Monday, Mar. 23, 1998

No Go: Why the Army Lost A High-Profile Sex Case

By Mark Thompson/Washington

Last Friday wasn't going to be a good day for the Army no matter which way the verdicts went in the sexual-misconduct case against former Sergeant Major of the Army Gene McKinney, once the service's highest-ranking enlisted man and one of its most prominent African Americans. But the Army, having gone ahead and prosecuted its case with zeal after some initial skittishness in the face of McKinney's adamant denials and his countercharges of racial scapegoating, could scarcely have done worse. The military jury came back with a verdict of not guilty on 18 of 19 counts and found McKinney guilty on only one charge, of obstructing justice (leaving him in the curious position of being convicted of trying to coach a witness about a crime he says he didn't commit). A white male Army officer groaned, "We've managed to tick off both women and minorities."

What was disconcerting to several officers of both sexes wasn't so much that the jury of eight--evenly divided between officers and enlisted men and including one black, one Hispanic and two women (both officers)--believed McKinney; it was that the jury didn't believe the six women who, unknown to one another, had come forward to tell similar stories about crude come-ons from the Army's senior soldier. As the verdicts were read in an Army courtroom at Fort Belvoir, just south of Washington, five of the six sat listening in disbelief, some in tears, others stone-faced. Sergeant Major Brenda Hoster, McKinney's former public affairs aide (now retired), who was the first to come forward and who testified that McKinney propositioned her in her hotel room during a 1996 Army trip to Hawaii, shook her head in disgust. McKinney stood rigidly at attention, betraying no emotion. Behind him, his wife Wilhelmina wept, mouthing the words "Yes, yes, yes" at the string of "not guiltys," then "Oh, no" at the lone conviction.

The plaintiffs sounded dazed in the verdicts' wake. "When they got to about the fifth 'not guilty,' I was saying,'This is unbelievable--I can't believe this--no way!'" Hoster told TIME. "There were 19 bullets, and you can't dodge them all, but he came pretty close," she added. "It's so unjust for the system to say these six women are nothing and his character is everything." But after the verdicts, McKinney's civilian lawyer, Charles Gittins, praised his client's relaxed demeanor on the stand and noted that his accusers had "credibility problems." Denying Hoster's charge, for instance, McKinney testified that he had visited her hotel room not for sex but to fire her.

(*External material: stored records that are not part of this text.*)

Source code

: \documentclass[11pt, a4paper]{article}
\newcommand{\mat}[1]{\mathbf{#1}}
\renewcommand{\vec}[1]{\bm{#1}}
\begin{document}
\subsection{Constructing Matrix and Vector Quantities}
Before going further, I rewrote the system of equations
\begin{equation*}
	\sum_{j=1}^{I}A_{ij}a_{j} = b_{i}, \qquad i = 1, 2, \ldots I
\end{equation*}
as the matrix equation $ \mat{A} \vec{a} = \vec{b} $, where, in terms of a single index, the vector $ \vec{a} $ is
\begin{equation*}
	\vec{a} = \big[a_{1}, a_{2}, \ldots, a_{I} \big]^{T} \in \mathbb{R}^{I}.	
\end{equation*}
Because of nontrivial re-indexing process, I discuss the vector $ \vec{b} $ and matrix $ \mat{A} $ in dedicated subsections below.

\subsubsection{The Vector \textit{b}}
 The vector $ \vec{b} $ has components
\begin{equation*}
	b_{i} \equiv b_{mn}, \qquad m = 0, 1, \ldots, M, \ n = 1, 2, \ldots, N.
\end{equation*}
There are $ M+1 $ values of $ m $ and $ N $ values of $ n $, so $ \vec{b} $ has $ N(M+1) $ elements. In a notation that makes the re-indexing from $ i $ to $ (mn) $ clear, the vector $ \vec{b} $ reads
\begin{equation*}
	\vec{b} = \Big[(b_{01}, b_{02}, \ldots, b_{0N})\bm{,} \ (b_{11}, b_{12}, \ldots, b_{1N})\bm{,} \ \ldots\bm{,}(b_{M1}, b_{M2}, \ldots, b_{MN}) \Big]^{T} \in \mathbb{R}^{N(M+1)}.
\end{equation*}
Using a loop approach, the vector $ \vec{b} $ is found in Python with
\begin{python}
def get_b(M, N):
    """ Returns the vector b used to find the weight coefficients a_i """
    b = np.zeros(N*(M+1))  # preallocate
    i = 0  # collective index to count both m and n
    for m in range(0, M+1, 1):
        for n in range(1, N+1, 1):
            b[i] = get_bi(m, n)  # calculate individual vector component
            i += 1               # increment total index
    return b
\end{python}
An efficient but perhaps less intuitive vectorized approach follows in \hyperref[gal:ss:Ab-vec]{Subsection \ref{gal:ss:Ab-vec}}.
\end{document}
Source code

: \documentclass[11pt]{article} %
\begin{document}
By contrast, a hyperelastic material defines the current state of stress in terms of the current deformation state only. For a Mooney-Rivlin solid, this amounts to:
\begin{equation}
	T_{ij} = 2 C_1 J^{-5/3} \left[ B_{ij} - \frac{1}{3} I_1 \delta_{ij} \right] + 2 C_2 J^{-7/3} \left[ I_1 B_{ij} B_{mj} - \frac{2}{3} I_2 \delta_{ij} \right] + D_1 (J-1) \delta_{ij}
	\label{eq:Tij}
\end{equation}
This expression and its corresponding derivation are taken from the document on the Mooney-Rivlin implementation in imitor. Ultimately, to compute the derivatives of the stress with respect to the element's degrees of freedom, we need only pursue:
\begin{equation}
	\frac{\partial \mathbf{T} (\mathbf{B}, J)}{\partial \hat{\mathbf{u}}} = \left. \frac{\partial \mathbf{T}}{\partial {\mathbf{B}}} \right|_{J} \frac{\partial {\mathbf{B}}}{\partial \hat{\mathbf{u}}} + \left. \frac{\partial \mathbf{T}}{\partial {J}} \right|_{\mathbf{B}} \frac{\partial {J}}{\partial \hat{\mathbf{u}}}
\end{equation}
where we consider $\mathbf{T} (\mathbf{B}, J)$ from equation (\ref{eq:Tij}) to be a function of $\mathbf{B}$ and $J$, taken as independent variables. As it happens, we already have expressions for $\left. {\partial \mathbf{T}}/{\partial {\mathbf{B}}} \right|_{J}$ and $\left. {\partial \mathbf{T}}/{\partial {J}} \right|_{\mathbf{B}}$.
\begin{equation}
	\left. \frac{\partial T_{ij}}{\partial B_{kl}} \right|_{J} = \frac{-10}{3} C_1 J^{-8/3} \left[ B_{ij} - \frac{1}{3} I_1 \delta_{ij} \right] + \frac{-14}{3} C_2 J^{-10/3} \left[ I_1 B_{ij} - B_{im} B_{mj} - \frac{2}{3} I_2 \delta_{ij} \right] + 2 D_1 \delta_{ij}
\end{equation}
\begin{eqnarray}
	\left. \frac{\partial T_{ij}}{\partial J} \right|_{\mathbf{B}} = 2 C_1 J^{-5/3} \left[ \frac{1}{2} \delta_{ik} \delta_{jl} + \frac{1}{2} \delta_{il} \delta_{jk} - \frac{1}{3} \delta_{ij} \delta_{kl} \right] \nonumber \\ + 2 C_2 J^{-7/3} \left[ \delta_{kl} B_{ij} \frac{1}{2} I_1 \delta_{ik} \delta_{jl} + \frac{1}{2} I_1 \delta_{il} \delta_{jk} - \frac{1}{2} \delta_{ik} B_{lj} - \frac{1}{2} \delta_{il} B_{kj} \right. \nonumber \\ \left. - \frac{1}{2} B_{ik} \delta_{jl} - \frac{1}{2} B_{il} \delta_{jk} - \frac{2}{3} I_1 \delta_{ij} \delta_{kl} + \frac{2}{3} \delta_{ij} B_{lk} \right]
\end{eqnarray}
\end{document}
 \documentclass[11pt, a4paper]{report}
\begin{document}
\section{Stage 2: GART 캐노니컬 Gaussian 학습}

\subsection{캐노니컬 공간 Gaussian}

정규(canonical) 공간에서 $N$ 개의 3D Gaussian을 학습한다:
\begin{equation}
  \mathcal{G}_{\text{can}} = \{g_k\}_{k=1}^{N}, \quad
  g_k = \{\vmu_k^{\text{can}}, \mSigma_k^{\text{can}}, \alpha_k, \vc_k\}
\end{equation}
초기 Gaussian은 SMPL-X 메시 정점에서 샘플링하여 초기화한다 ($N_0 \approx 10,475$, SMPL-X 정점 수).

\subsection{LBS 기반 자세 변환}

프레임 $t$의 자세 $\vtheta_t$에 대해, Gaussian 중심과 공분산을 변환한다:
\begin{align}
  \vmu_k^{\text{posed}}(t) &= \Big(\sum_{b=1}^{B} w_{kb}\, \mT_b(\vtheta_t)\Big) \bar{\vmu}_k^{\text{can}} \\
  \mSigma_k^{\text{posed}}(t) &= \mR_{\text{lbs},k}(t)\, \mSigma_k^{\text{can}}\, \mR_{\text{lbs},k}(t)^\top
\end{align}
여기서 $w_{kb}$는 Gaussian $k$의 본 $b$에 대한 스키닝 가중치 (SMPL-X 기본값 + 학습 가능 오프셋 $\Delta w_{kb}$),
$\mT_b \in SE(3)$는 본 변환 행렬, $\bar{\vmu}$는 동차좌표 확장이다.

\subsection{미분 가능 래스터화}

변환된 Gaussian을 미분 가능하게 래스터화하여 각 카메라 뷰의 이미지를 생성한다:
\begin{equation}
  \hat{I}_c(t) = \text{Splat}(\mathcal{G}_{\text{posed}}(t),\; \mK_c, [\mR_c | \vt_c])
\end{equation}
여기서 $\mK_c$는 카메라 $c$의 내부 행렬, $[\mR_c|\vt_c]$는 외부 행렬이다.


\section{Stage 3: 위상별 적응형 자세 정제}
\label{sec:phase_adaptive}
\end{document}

Prosecutors pointed out that he had been wearing his gym shorts, but as in a civilian trial, the Army's burden was to prove its case beyond a reasonable doubt. "Most of the complaints went back in time for months or years," a senior Army official observes. "None of the women came forward when they said they were assaulted, and that leads to reasonable doubt." Some commentators also felt that the jury may have been reluctant to convict McKinney on some charges, like adultery, that aren't always crimes in civilian life.

The obstruction-of-justice count was based on a phone call that McKinney made to a woman who later testified that he had hounded her for sex for more than two years. "All you have to do is tell them that we talked a lot. You call the office sometimes because you want to talk about career development and that kind of stuff," he told Staff Sergeant Christina Fetrow in a three-minute phone call she secretly tape-recorded. The jury will reconvene this week to decide McKinney's punishment, which could range from nothing to five years in prison and a dishonorable discharge.